What do a flock of birds, global financial markets and your immune system have in common? Each one is an example of a complex system, where the interaction of multiple components gives rise to interesting behaviour that is greater than the sum of its parts.
Take for example the immune system, which is made up of networks of molecules and cells that interact among themselves and with their environment in unpredictable ways. The difficulty of understanding such a system lies in the fact that its collective behaviour is often impossible to predict, since the interactions and relationships between its elements behave differently than each element would individually.
The late Stephen Hawking once predicted that this century would be one of complexity, which is precisely the challenge that researchers at NTU’s Complexity Institute relish. Recognising that understanding complexity is key to societal progress, the Institute’s goal since its founding in 2014 has been to promote collaborative research that uses complexity science as a common language across disciplines to understand a myriad of complex systems.
The century of complexity
“We live in a highly connected world, surrounded by a large diversity of complex systems from the molecules in our body to the people that build up our society,” says Prof Peter Sloot, Director of the Complexity Institute. “So if we want to understand the world around us and design policies to make things better on all fronts, we need to understand the underlying complexity so that we can nudge the system to the outcomes we want.”
But one can hardly predict what a system will do after such a nudge, as the intervention itself would have turned it into a completely different system, Prof Sloot points out. A good illustration of this idea is the human brain, where neurons interact in a slew of dynamically changing networks.
“At what point in time does a thought emerge out of the interactions in a network of neurons? Which neurons would you trigger, and at what point in the system would you intervene to generate a particular thought? The short answer is, we don’t know. We have no clue how changes in the constituting elements of a complex system affect the system’s emerging properties.”
What complexity science needs to focus on, Prof Sloot says, is new ways to assess the possible outcomes of these interventions.
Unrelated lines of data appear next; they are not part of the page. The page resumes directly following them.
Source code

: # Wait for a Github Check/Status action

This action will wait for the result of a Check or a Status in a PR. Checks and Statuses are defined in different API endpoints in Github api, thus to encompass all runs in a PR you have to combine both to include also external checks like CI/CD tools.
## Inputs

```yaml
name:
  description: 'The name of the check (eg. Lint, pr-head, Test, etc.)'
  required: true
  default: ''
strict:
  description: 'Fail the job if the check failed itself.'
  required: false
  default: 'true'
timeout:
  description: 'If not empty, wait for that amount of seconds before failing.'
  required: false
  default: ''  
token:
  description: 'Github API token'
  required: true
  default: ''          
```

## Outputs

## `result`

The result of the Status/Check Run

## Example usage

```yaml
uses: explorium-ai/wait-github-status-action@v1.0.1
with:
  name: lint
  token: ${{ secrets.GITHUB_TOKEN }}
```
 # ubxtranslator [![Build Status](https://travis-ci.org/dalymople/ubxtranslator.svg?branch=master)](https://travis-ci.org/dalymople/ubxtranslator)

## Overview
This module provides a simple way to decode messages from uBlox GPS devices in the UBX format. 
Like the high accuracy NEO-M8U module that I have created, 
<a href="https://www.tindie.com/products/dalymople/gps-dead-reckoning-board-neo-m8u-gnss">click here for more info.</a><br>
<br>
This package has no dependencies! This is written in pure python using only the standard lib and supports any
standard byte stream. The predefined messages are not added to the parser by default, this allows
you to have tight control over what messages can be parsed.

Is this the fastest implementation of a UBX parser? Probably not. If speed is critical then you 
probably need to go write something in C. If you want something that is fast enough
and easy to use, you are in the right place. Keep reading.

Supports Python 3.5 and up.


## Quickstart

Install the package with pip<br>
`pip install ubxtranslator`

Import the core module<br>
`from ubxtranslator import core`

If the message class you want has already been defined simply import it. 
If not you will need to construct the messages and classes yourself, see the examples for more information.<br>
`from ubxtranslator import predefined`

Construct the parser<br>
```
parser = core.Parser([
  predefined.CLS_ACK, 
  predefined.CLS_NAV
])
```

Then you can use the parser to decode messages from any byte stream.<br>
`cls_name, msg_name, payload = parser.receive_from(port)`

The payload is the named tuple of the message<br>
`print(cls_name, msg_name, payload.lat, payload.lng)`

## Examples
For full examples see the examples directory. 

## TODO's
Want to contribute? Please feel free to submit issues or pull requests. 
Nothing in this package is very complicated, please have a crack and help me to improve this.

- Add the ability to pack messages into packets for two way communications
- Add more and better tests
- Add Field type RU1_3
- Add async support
Currently, the most promising approaches for that come from non-linear out-of-equilibrium dynamics and information theory, he explains, noting that this is something researchers at NTU’s Complexity Institute and the Institute for Advanced Study at the University of Amsterdam in the Netherlands have been working on.
Modelling a pandemic
Prof Sloot’s own work at the Complexity Institute has tried to make sense of virology and the epidemiology of infectious diseases. For example, he has developed a predictive outcome system for HIV infection.
After receiving financial support from NTU and the European Union to study the pathways of HIV transmission, Prof Sloot was faced with a question: To stop a pandemic, would the money be better spent on better medical treatments or on changing behaviour?
For Prof Sloot, it all went back to the search for ways to capture the fundamental rules and processes that drive a pandemic. “It is clear that any answer to such a question requires an in-depth study of all the connectivity and feedback loops from molecule to mankind,” he says.
To gauge the effects of medical and social interventions, Prof Sloot used an approach that took novel insights from complexity science. Together with his colleagues, he developed computational models that captured the infection and transmission processes across time and space before checking that model against historical data to generate a suite of hypothetical scenarios.
“Like a telescope that opens up a vista to the stars, computers have opened up amazing new ways to analyse different levels of complexity and unravel connections between them,” he says. “Whatever idea I wanted to explore about these connections, there was always an algorithm I could design to improve my understanding of it.”
Looking into the future
The models designed by Prof Sloot to study HIV infection and transmission show promise of being used for other virus outbreaks. The SARS-CoV-2 novel coronavirus, for example, is an RNA virus like HIV. Although the subsequent infection, transmission and disease progression patterns are completely different from those of HIV, Prof Sloot believes both complexity science and the Complexity Institute’s cross-disciplinary approach can help.
“One of the hardest things to capture in models are the behavioural aspects related to hygiene, distancing and quarantine because of cultural and religious aspects that we hardly understand,” Prof Sloot says. “So we need social and behavioural scientists next to immunologists and epidemiologists. I am convinced that the only science that can connect the dots of this horrible pandemic is complexity science.”
In collaboration with the Centre for Urban Mental Health at the University of Amsterdam, Prof Sloot is using a complexity approach to understand the impact of the COVID-19 pandemic on people living in dense urban areas. By integrating previously unconnected theories about urbanisation and mental health, Prof Sloot and his team hope to understand why some individuals thrive in urban settings whereas others end up developing mental problems.
With everything complexity encompasses, could a better understanding of it predict future pandemics?
“As we speak, in many places in the world, complexity scientists are building predictive computational models that help governments assess possible intervention strategies,” Prof Sloot says. “Prediction is difficult, especially when it is about the future, but we need to give it a shot. I don’t think there are other theories and methods that can do the job.”
And even if it is difficult to predict the future, Prof Sloot is sure of one thing: We have an exciting journey ahead. And that journey, if Stephen Hawking is right, will be full of complexity.